You never really outgrow being a Chicken

From today's TIMES and NEWS-STAR

This is being written a week ahead of time. As I write this, South Carolina’s Gamecocks and the Hurricane of the University of Miami haven’t even left Columbia and Florida for Shreveport and their scheduled football game yet.

But by the time you read this, their Duck Commander Independence Bowl is in the books.
I’m supposed to have helped cover it, report on it for the newspaper. Lord willing, I did. Wonder what happened?

We all know now. Hopefully it was a clean game and fun crowd and one of the better Independence Bowls. Whether the game rewarded us or not, is it wrong to admit now that, secretly — and no offense to Miami — I was rooting for the Gamecocks? Does that make me a bad person?

Because here’s the problem: I’m not too proud to be Chicken, which is what we called the Gamecocks when I grew up in South Carolina and what they are called by the rural football fan back home today: the Chickens. (”Rural” in that previous sentence is redundant.)

It’s no secret that I love Louisiana Tech. I went to school there, flunked out there, was given another chance there and work both there and for the newspapers today. I was lucky to have been dropped off at Tech against my will one August day back in 1978, and I’ve become convinced since that it’s a place where you will not get lost unless you want to get lost. You won’t get overlooked at Tech; I’ve seen it play out time and time again. You’ll get an opportunity. Someone, or several people, will help you. If I can graduate, you can.

But for reasons sentimental, a spark for the love of my youth remains. Carolina and the Chickens are my first football girlfriend, and although things didn’t work out between us, I don’t like to hear people talk a badly about her. I don’t like to see her lose. And I sure don’t like to see her go 6-6 in a season when they/we were supposed to win the East Division of the Southeastern Conference. Losing to KENTUCKY?! In football? And to Tennessee? Tennessee’s AWFUL! Oh, the humanity!

In Carolina you are either a Chicken or a Clemson Tiger, Clemson being one of six teams who beat us this year. (Wasn’t close.) I am not as radical about this because I like Clemson and have friends from Clemson and B.B. Elvington, who grew up down the street from me and was idolized by all us boys in town, started three years for Clemson. But, the die was cast early and my family is a bunch of Chicken People. One of my uncles graduated from there and had season tickets. Another flunked out there and eventually graduated. (Flunking out is sort of another theme in our family.)

As a boy I saw the Chickens beat Wake Forest in Columbia and I saw the Chickens beat Clemson in Death Valley. I didn’t know there were that many people in the world, or that they could be that loud, or that there were that many colors. I can still see Tommy Suggs, the Chicken quarterback of the late 1960s and, for the past 40 years, the team’s radio color analyst, throwing a deep crossing route. I can see plainly the football on that clear fall day spiraling, the color of old shoe leather, a dusty tan.

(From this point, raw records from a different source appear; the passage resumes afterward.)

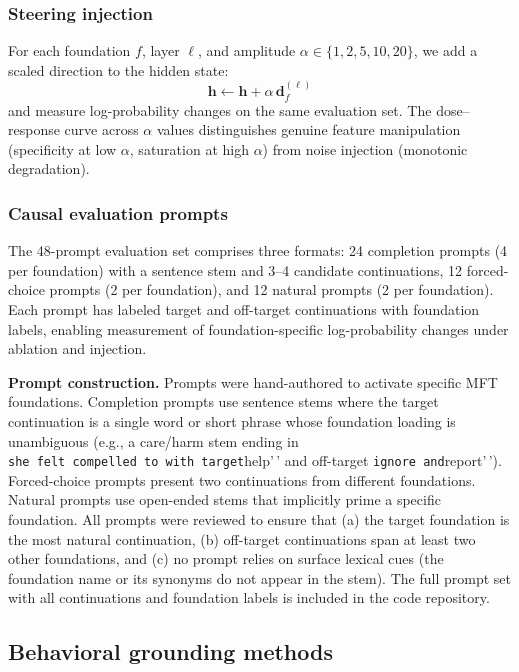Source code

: \subsubsection{Steering injection}\label{steering-injection}

For each foundation \(f\), layer \(\ell\), and amplitude \(\alpha \in \{1, 2, 5, 10, 20\}\), we add a scaled direction to the hidden state:
\[\mathbf{h} \leftarrow \mathbf{h} + \alpha \, \mathbf{d}_f^{(\ell)}\]
and measure log-probability changes on the same evaluation set.
The dose--response curve across \(\alpha\) values distinguishes genuine feature manipulation (specificity at low \(\alpha\), saturation at high \(\alpha\)) from noise injection (monotonic degradation).

\subsubsection{Causal evaluation prompts}\label{causal-evaluation-prompts}

The 48-prompt evaluation set comprises three formats: 24 completion prompts (4 per foundation) with a sentence stem and 3--4 candidate continuations, 12 forced-choice prompts (2 per foundation), and 12 natural prompts (2 per foundation).
Each prompt has labeled target and off-target continuations with foundation labels, enabling measurement of foundation-specific log-probability changes under ablation and injection.

\textbf{Prompt construction.} Prompts were hand-authored to activate specific MFT foundations.
Completion prompts use sentence stems where the target continuation is a single word or short phrase whose foundation loading is unambiguous (e.g., a care/harm stem ending in \texttt{she\ felt\ compelled\ to\textquotesingle{}\textquotesingle{}\ with\ target}help'\,' and off-target \texttt{ignore\textquotesingle{}\textquotesingle{}\ and}report'\,').
Forced-choice prompts present two continuations from different foundations.
Natural prompts use open-ended stems that implicitly prime a specific foundation.
All prompts were reviewed to ensure that (a) the target foundation is the most natural continuation, (b) off-target continuations span at least two other foundations, and (c) no prompt relies on surface lexical cues (the foundation name or its synonyms do not appear in the stem).
The full prompt set with all continuations and foundation labels is included in the code repository.

\subsection{Behavioral grounding methods}\label{behavioral-grounding-methods}


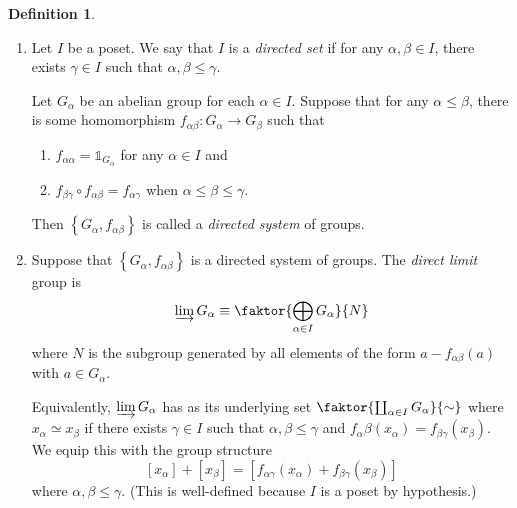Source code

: \documentclass[10pt,letterpaper,cm]{nupset}
\theoremstyle{definition}
\newtheorem{definition}{Definition}[subsection]
\theoremstyle{theorem}
\theoremstyle{remark}
\newcommand{\1}{\mathbb{1}}
\newcommand{\0}{\vec 0}
\begin{document}
\begin{definition} $ $
\begin{enumerate}
\item Let $I$ be a poset. We say that $I$ is a \textit{directed set} if for any $\alpha, \beta \in I$, there exists $\gamma \in I$ such that $\alpha, \beta \leq \gamma$. 

Let $G_{\alpha}$ be an abelian group for each $\alpha \in I$. Suppose that for any $\alpha \leq \beta$, there is some homomorphism $f_{\alpha{\beta}} : G_{\alpha} \to G_{\beta}$ such that 
\begin{enumerate}[label=(\roman*)]
\item $f_{\alpha{\alpha}} = \1_{G_{\alpha}}$ for any $\alpha \in I$ and 
\item $f_{\beta{\gamma}}\circ f_{\alpha{\beta}} = f_{\alpha{\gamma}}$ when $\alpha \leq \beta \leq \gamma$. 
\end{enumerate}
Then $\left\{G_{\alpha}, f_{\alpha{\beta}}\right\}$ is called a \textit{directed system} of groups. 
\item Suppose that $\left\{G_{\alpha},  f_{\alpha{\beta}}\right\}$ is a directed system of groups. The \textit{direct limit} group is $$\varinjlim G_{\alpha} \equiv \faktor{\bigoplus_{\alpha \in I}G_{\alpha}}{N}$$ where $N$ is the subgroup generated by all elements of the form $a-f_{\alpha{\beta}}(a)$ with $a\in G_{\alpha}$. 

Equivalently, $\varinjlim G_{\alpha}$ has as its underlying set $\faktor{\coprod_{\alpha \in I} G_{\alpha}}{\sim}$ where $x_{\alpha} \simeq x_{\beta}$ if there exists $\gamma \in I$ such that $\alpha, \beta \leq \gamma$ and $f_{\alpha}{\beta}(x_{\alpha}) = f_{\beta{\gamma}}(x_{\beta})$. We equip this with the group structure $$\left[x_{\alpha}\right] +\left[x_{\beta}\right] = \left[f_{\alpha{\gamma}}(x_{\alpha}) + f_{\beta{\gamma}}(x_{\beta})\right]$$ where $\alpha, \beta \leq \gamma$. (This is well-defined because $I$ is a poset by hypothesis.)
\end{enumerate}
\end{definition}
\end{document}
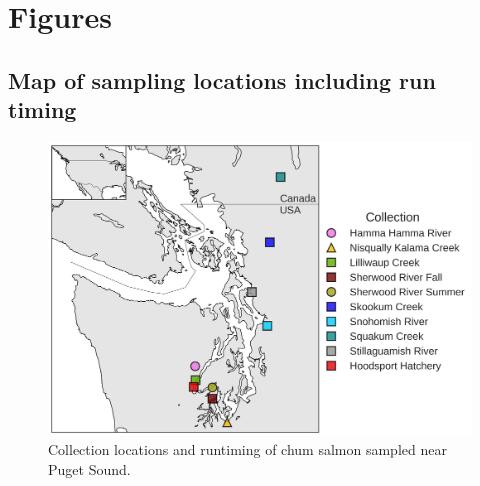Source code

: \documentclass[12pt, one column]{article}
\begin{document}
% 

\listoffigures 

\listoftables

\pagebreak
\section*{Figures}
\subsection*{Map of sampling locations including run timing}
\begin{figure}[H]
\includegraphics[scale=.6]{figures/collection_map_colors.png}
\caption[Collection locations]{Collection locations and runtiming of chum salmon sampled near Puget Sound.}
\end{figure}
\end{document}
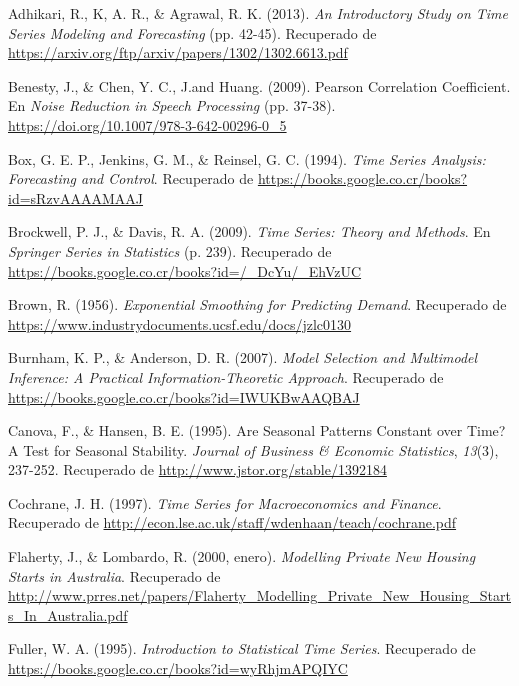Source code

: \documentclass[
]{article}
\newlength{\cslhangindent}
\newenvironment{cslreferences}%
  {\setlength{\parindent}{0pt}%
  \everypar{\setlength{\hangindent}{\cslhangindent}}\ignorespaces}%
  {\par}
\begin{document}
\hypertarget{refs}{}
\begin{cslreferences}
\leavevmode\hypertarget{ref-medidas}{}%
Adhikari, R., K, A. R., \& Agrawal, R. K. (2013). \emph{An Introductory
Study on Time Series Modeling and Forecasting} (pp. 42-45). Recuperado
de \url{https://arxiv.org/ftp/arxiv/papers/1302/1302.6613.pdf}

\leavevmode\hypertarget{ref-pearson}{}%
Benesty, J., \& Chen, Y. C., J.and Huang. (2009). Pearson Correlation
Coefficient. En \emph{Noise Reduction in Speech Processing} (pp. 37-38).
\url{https://doi.org/10.1007/978-3-642-00296-0_5}

\leavevmode\hypertarget{ref-box-jenkins}{}%
Box, G. E. P., Jenkins, G. M., \& Reinsel, G. C. (1994). \emph{Time
Series Analysis: Forecasting and Control}. Recuperado de
\url{https://books.google.co.cr/books?id=sRzvAAAAMAAJ}

\leavevmode\hypertarget{ref-yule.walker}{}%
Brockwell, P. J., \& Davis, R. A. (2009). \emph{Time Series: Theory and
Methods}. En \emph{Springer Series in Statistics} (p. 239). Recuperado
de \url{https://books.google.co.cr/books?id=/_DcYu/_EhVzUC}

\leavevmode\hypertarget{ref-brown}{}%
Brown, R. (1956). \emph{Exponential Smoothing for Predicting Demand}.
Recuperado de \url{https://www.industrydocuments.ucsf.edu/docs/jzlc0130}

\leavevmode\hypertarget{ref-burnham2007model}{}%
Burnham, K. P., \& Anderson, D. R. (2007). \emph{Model Selection and
Multimodel Inference: A Practical Information-Theoretic Approach}.
Recuperado de \url{https://books.google.co.cr/books?id=IWUKBwAAQBAJ}

\leavevmode\hypertarget{ref-10.2307ux2f1392184}{}%
Canova, F., \& Hansen, B. E. (1995). Are Seasonal Patterns Constant over
Time? A Test for Seasonal Stability. \emph{Journal of Business \&
Economic Statistics}, \emph{13}(3), 237-252. Recuperado de
\url{http://www.jstor.org/stable/1392184}

\leavevmode\hypertarget{ref-Cochrane}{}%
Cochrane, J. H. (1997). \emph{Time Series for Macroeconomics and
Finance}. Recuperado de
\url{http://econ.lse.ac.uk/staff/wdenhaan/teach/cochrane.pdf}

\leavevmode\hypertarget{ref-Lombardo}{}%
Flaherty, J., \& Lombardo, R. (2000, enero). \emph{Modelling Private New
Housing Starts in Australia}. Recuperado de
\url{http://www.prres.net/papers/Flaherty_Modelling_Private_New_Housing_Starts_In_Australia.pdf}

\leavevmode\hypertarget{ref-fuller1995introduction}{}%
Fuller, W. A. (1995). \emph{Introduction to Statistical Time Series}.
Recuperado de \url{https://books.google.co.cr/books?id=wyRhjmAPQIYC}


\end{cslreferences}
\end{document}

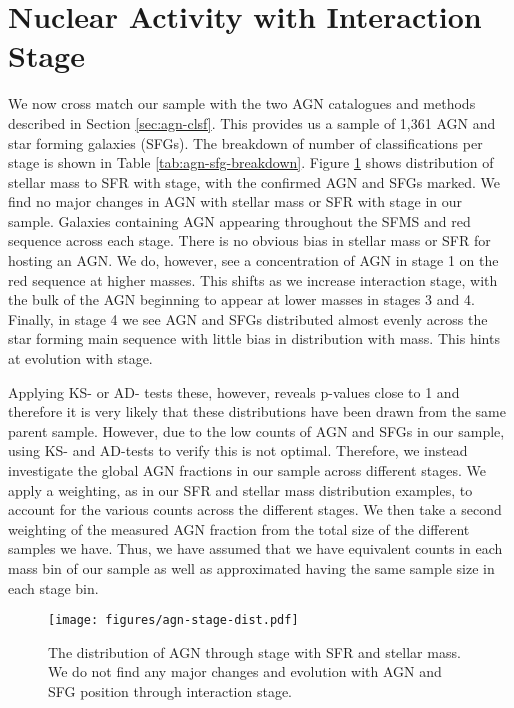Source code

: \documentclass[fleqn,usenatbib]{mnras}
\begin{document}
\section{Nuclear Activity with Interaction Stage}\label{results:AGN_stage}
\noindent We now cross match our sample with the two AGN catalogues and methods described in Section \ref{sec:agn-clsf}. This provides us a sample of 1,361 AGN and star forming galaxies (SFGs). The breakdown of number of classifications per stage is shown in Table \ref{tab:agn-sfg-breakdown}. Figure \ref{fig:agn-stage} shows distribution of stellar mass to SFR with stage, with the confirmed AGN and SFGs marked. We find no major changes in AGN with stellar mass or SFR with stage in our sample. Galaxies containing AGN appearing throughout the SFMS and red sequence across each stage. There is no obvious bias in stellar mass or SFR for hosting an AGN. We do, however, see a concentration of AGN in stage 1 on the red sequence at higher masses. This shifts as we increase interaction stage, with the bulk of the AGN beginning to appear at lower masses in stages 3 and 4. Finally, in stage 4 we see AGN and SFGs distributed almost evenly across the star forming main sequence with little bias in distribution with mass. This hints at evolution with stage.

Applying KS- or AD- tests these, however, reveals p-values close to 1 and therefore it is very likely that these distributions have been drawn from the same parent sample. However, due to the low counts of AGN and SFGs in our sample, using KS- and AD-tests to verify this is not optimal. Therefore, we instead investigate the global AGN fractions in our sample across different stages. We apply a weighting, as in our SFR and stellar mass distribution examples, to account for the various counts across the different stages. We then take a second weighting of the measured AGN fraction from the total size of the different samples we have. Thus, we have assumed that we have equivalent counts in each mass bin of our sample as well as approximated having the same sample size in each stage bin.

\begin{figure}
    \centering
    \texttt{[image: figures/agn-stage-dist.pdf]}
    \caption{The distribution of AGN through stage with SFR and stellar mass. We do not find any major changes and evolution with AGN and SFG position through interaction stage. }
    \label{fig:agn-stage}
\end{figure}
\end{document}

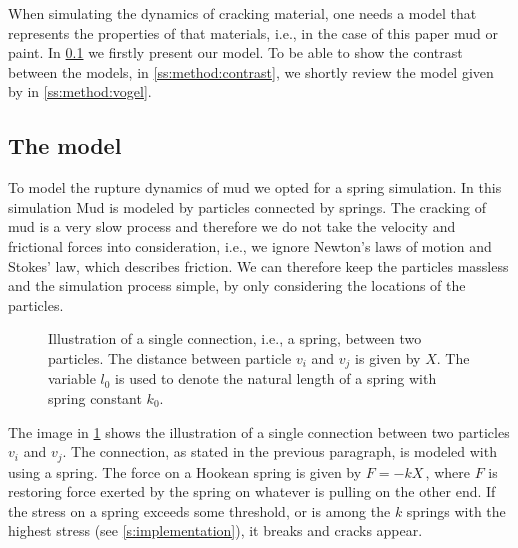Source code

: 
When simulating the dynamics of cracking material, one needs a model that represents the properties of that materials, i.e., in the case of this paper mud or paint. In \cref{ss:method:model} we firstly present our model. To be able to show the contrast between the models, in \cref{ss:method:contrast}, we shortly review the model given by \citeauthor{vogel2005studies2} in \cref{ss:method:vogel}.

\subsection{The model}\label{ss:method:model}

To model the rupture dynamics of mud we opted for a spring simulation. In this simulation Mud is modeled by particles connected by springs. The cracking of mud is a very slow process and therefore we do not take the velocity and frictional forces into consideration, i.e., we ignore Newton's laws of motion and Stokes' law, which describes friction. We can therefore keep the particles massless and the simulation process simple, by only considering the locations of the particles. 

\begin{figure}
	\centering
	\singleSpring
	\caption{Illustration of a single connection, i.e., a spring, between two particles. The distance between particle $v_i$ and $v_j$ is given by $X$. The variable $l_0$ is used to denote the natural length of a spring with spring constant $k_0$.}
	\label{fig:method:spring}
\end{figure}

The image in \cref{fig:method:spring} shows the illustration of a single connection between two particles $v_i$ and $v_j$. The connection, as stated in the previous paragraph, is modeled with using a spring. The force on a Hookean spring is given by $F = -k X\,$, where $F$ is restoring force exerted by the spring on whatever is pulling on the other end. If the stress on a spring exceeds some threshold, or is among the $k$ springs with the highest stress (see \cref{s:implementation}), it breaks and cracks appear.


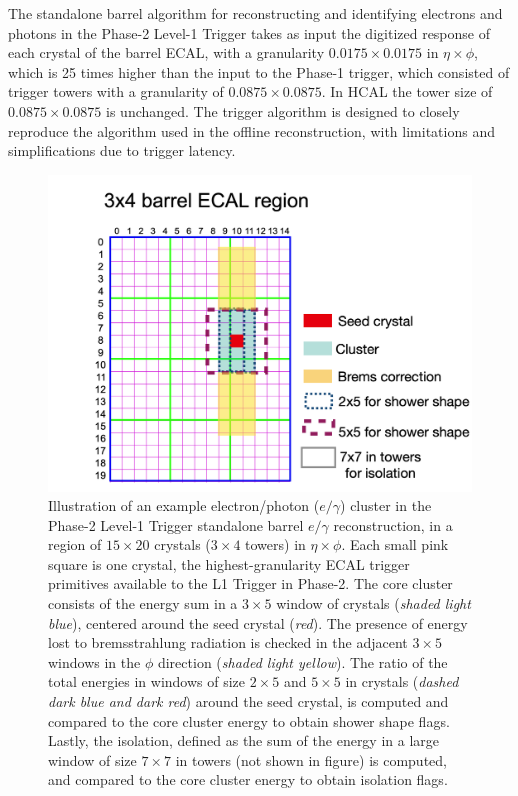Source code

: The standalone barrel algorithm for reconstructing and identifying electrons and photons in the Phase-2 Level-1 Trigger takes as input the digitized response of each crystal of the barrel ECAL, with a granularity $0.0175 \times 0.0175$ in $\eta \times \phi$, which is 25 times higher than the input to the Phase-1 trigger, which consisted of trigger towers with a granularity of $0.0875 \times 0.0875$. In HCAL the tower size of $0.0875 \times 0.0875$ is unchanged. The trigger algorithm is designed to closely reproduce the algorithm used in the offline reconstruction, with limitations and simplifications due to trigger latency. 

\begin{figure}[ht]
    \centering
    \includegraphics[width=12cm]{figures/ch-3-phase2/phase-2-cluster-footprint.png}
    \caption{Illustration of an example electron/photon ($e/\gamma$) cluster in the Phase-2 Level-1 Trigger standalone barrel $e/\gamma$ reconstruction, in a region of $15\times 20$ crystals ($3\times 4$ towers) in $\eta \times \phi$. Each small pink square is one crystal, the highest-granularity ECAL trigger primitives available to the L1 Trigger in Phase-2. The core cluster consists of the energy sum in a $3\times 5$ window of crystals (\textit{shaded light blue}), centered around the seed crystal (\textit{red}). The presence of energy lost to bremsstrahlung radiation is checked in the adjacent $3\times 5$ windows in the $\phi$ direction (\textit{shaded light yellow}). The ratio of the total energies in windows of size $2\times 5$ and $5\times 5$ in crystals (\textit{dashed dark blue and dark red}) around the seed crystal, is computed and compared to the core cluster energy to obtain shower shape flags. Lastly, the isolation, defined as the sum of the energy in a large window of size $7\times 7$ in towers (not shown in figure) is computed, and compared to the core cluster energy to obtain isolation flags.}
    \label{fig:phase-2-cluster-footprint}
\end{figure}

Thank you, Tommy. Thank you, Chickens. We were good for a Peach Bowl every 20 years back then, but the loyal Chicken faithful hung in there. This longsuffering program, flashing that striking garnet and black, started in me a love of autumn Saturday afternoons. Chickens, in the coop and in the pan and on the field, have been a big part of my life. Lucky me.

So, Go Chickens — and it’s not my fault I feel that way, or always will. If you walk through the Carolina barnyard as a boy, you’re gonna get some Chicken poop on your little shoe. Take the word of someone who knows: that stuff’s really hard to get off.